Questioning Assumptions — the key to self-realization and conflict resolution

I look around and see an overload of discussion about mediation and conflict resolution. There is so much writing that it begins to feel that there is not enough focus. When I ask myself what is the simplest message I would want to convey to both parties and mediators, one of the most basic is to help parties question their assumptions.

Why is questioning assumptions so fundamental and what does it accomplish?

First, we make assumptions about what we want. When these assumptions are incorrect, we end up fighting for — and possibly getting — something we don’t even want and will not make us happy.

Second, we make assumptions about other people that may cause us to either trust them too much or not enough — or in the wrong ways — and which end up fostering bad decisions.

When a mediator notices that a party has an opinion about something that is based on an assumption — that this is what he or she is “entitled to”; that this is what society expects, that this is what is typical, that an expert says so, etc. etc. — then the mediator can provide a very useful service by asking the parties to consider in their own minds what they really want. Very often, the simple fact of asking reminds parties that they can invent their own solutions rather than assume that what is “typical” is what they must want.

A related phenomenon occurs when a party assumes the motives and perspectives of the other party.  In our society, we assume that we must retaliate against a party who has bad motives, or deprive them of the benefit they want. However, the other parties motives are not always clear. Moreover, retaliating may not be in our best interest when negotiating with that party and may prevent us from coming to an agreement. Instead, the mediator can sometimes reflect back the assumptions of the parties regarding their beliefs about the other party:  “so, I hear you saying that you feel that the other party is not a good mother?” “I hear you saying that you feel that the other party did this to hurt you”. Just stating these opinions often helps parties consider that the opinions may be somewhat incorrect or debatable. They often correct them: “well, she’s not a bad mother, she has just been preoccupied lately.” “well, he may not have intended to hurt me, but he did hurt me.” As restated, the opinions lose their force and help parties move past them. Most mediators know about reflective statements, but may not always use them to strategic benefit to question assumptions that the parties may hold.
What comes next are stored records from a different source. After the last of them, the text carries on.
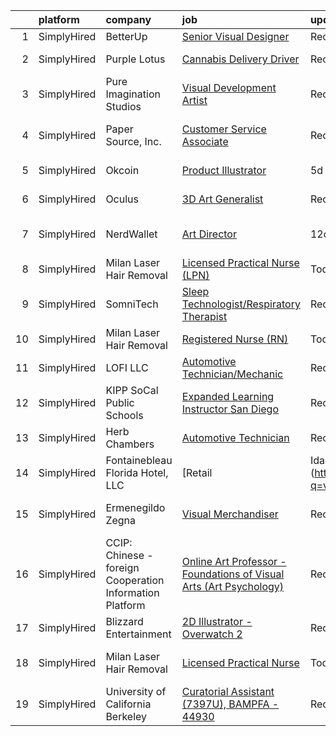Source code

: 

|    | platform    | company                                                  | job                                                                                                                                                                       | update_time   | location                   |
|---:|:------------|:---------------------------------------------------------|:--------------------------------------------------------------------------------------------------------------------------------------------------------------------------|:--------------|:---------------------------|
|  1 | SimplyHired | BetterUp                                                 | [Senior Visual Designer](https://www.simplyhired.com/job/TgH0XynelgsrORge1VDxNkrzxOU6KqmcBb-pJ61EMHwwwwGpeIxC4w?q=visual+art)                                             | Recently      | Austin, TX                 |
|  2 | SimplyHired | Purple Lotus                                             | [Cannabis Delivery Driver](https://www.simplyhired.com/job/yAdrWpVg-HN4E4POQZBcRfERPfo9WUUsxsXZS_HXMoP4KGINZSZy3g?q=visual+art)                                           | Recently      | San Jose, CA               |
|  3 | SimplyHired | Pure Imagination Studios                                 | [Visual Development Artist](https://www.simplyhired.com/job/u3Ce0qDkoB4jPujFyWA_pOjySvkBJ7SmBclJFkATwkjx3a0XU_1R2g?q=visual+art)                                          | Recently      | Rochester, NY +1 location  |
|  4 | SimplyHired | Paper Source, Inc.                                       | [Customer Service Associate](https://www.simplyhired.com/job/N36fyMv54wgpB1zmZHKX5pblcH_DQWc8jNmfld9Zhb0O3inqurJteg?q=visual+art)                                         | Recently      | San Jose, CA +97 locations |
|  5 | SimplyHired | Okcoin                                                   | [Product Illustrator](https://www.simplyhired.com/job/mL-Z4mwQLxeXhimvBJcZr-j2vSiQYzFN2pDoIcSdX75dHzYka28MQw?q=visual+art)                                                | 5d            | San Jose, CA               |
|  6 | SimplyHired | Oculus                                                   | [3D Art Generalist](https://www.simplyhired.com/job/je0u3b9g8nV9DnO3K-aE3a3L3MWK_JcqtTRaFwxslc5IFNxzn_ndrA?q=visual+art)                                                  | Recently      | Remote +2 locations        |
|  7 | SimplyHired | NerdWallet                                               | [Art Director](https://www.simplyhired.com/job/2MG6maddzM9YzuUIjlj3pmVek_quYZx2DuKH5UFAPgkvh68Ir83mbA?q=visual+art)                                                       | 12d           | San Francisco, CA          |
|  8 | SimplyHired | Milan Laser Hair Removal                                 | [Licensed Practical Nurse (LPN)](https://www.simplyhired.com/job/tyv-yohjyPDY0N9-9bMrXv9cYp2HmcneyU2LDkIX0tpAJFRmOecTPw?q=visual+art)                                     | Today         | Tyler, TX                  |
|  9 | SimplyHired | SomniTech                                                | [Sleep Technologist/Respiratory Therapist](https://www.simplyhired.com/job/QnKGDro8YXrAeioUC_iCrIvehLCz8qZtYBWJpMhzp11LCY-vGmmh5g?q=visual+art)                           | Recently      | Sioux Falls, SD            |
| 10 | SimplyHired | Milan Laser Hair Removal                                 | [Registered Nurse (RN)](https://www.simplyhired.com/job/0CG9Lh1pdA0XgJUAguSibsXDiyc4MvYIUn759M9l6POWmmLvV8zk7A?q=visual+art)                                              | Today         | Greeley, CO                |
| 11 | SimplyHired | LOFI LLC                                                 | [Automotive Technician/Mechanic](https://www.simplyhired.com/job/6KPmJ0c4_B2H9NItdn2r2YutT9NbhND0cuHRI6c9HuIgBNpfeS8Jnw?q=visual+art)                                     | Recently      | Corpus Christi, TX         |
| 12 | SimplyHired | KIPP SoCal Public Schools                                | [Expanded Learning Instructor San Diego](https://www.simplyhired.com/job/3JsjJzMhGivLzBAETxLC3rWOdCvAr1BdcW9RJs1m5hrwjys1XpckEA?q=visual+art)                             | Recently      | Los Angeles, CA            |
| 13 | SimplyHired | Herb Chambers                                            | [Automotive Technician](https://www.simplyhired.com/job/zRpXQ7d3vjZt84VY7VbarbxAzuHgB6MFVwaN0SKkPe_DZdKzl-098A?q=visual+art)                                              | Recently      | Burlington, MA             |
| 14 | SimplyHired | Fontainebleau Florida Hotel, LLC                         | [Retail | Ida and Harry Sales Associate](https://www.simplyhired.com/job/IQIaTMjJKE9uQXyWQyve4MwWtgx9K3deCVT3PSkWGjsTmUuRhtXqxQ?q=visual+art)                             | 6d            | Miami Beach, FL            |
| 15 | SimplyHired | Ermenegildo Zegna                                        | [Visual Merchandiser](https://www.simplyhired.com/job/9irMkBUKL0mrryomWhz55HbMgHFSp2Bo3_xHYhZU6fbDciyP5iPxBQ?q=visual+art)                                                | Recently      | San Francisco, CA          |
| 16 | SimplyHired | CCIP: Chinese - foreign Cooperation Information Platform | [Online Art Professor - Foundations of Visual Arts (Art Psychology)](https://www.simplyhired.com/job/LXVd6nk5LTnY69GbcwCovxI5mlTuEEGcPAGW9YJBUeXqX16VpNvzbA?q=visual+art) | Recently      | Remote                     |
| 17 | SimplyHired | Blizzard Entertainment                                   | [2D Illustrator - Overwatch 2](https://www.simplyhired.com/job/-5kaLnTw_O2OljdRgHHmdJOSbaTjZ0iye-NdcsAwmvVP5npzA0ifqw?q=visual+art)                                       | Recently      | Irvine, CA                 |
| 18 | SimplyHired | Milan Laser Hair Removal                                 | [Licensed Practical Nurse](https://www.simplyhired.com/job/0WpEBoIfDi2X6e0CtP_TFd3kaJ6t10bOp3EVy3QT2ceAlgd-kIp-cw?q=visual+art)                                           | Today         | New Hartford, NY           |
| 19 | SimplyHired | University of California Berkeley                        | [Curatorial Assistant (7397U), BAMPFA - 44930](https://www.simplyhired.com/job/Olobr0D7LDYOd9k1rHMklR7CRQhMILK9ERksMydFqk-uB4H9-SYG8Q?q=visual+art)                       | Recently      | Berkeley, CA               |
If the mediator reflects back a statement that assumes a bad motive on the part of the other party — and the party agrees with it — a different scenario can follow. “So, I hear you saying that you feel that he did this to hurt you”. “Yes, I know he did”. The other party will then have an opportunity to respond. The ensuing discussion may help move past this issue, but even if it does not, the mediator can continue to question an assumption. “So, you feel that the other party did this to hurt you. Does that have any relationship to what you are looking to accomplish here today or what you would like to agree to?” Very often, the party will say no, and the issue of motive will be put aside.

Being able to identify the assumptions that each party is making about their desires and beliefs, and then helping the party consider those assumptions carefully (without trying to change their minds), is a skill that will help the mediator go far toward helping parties come to agreements that they can both agree to and both truly want.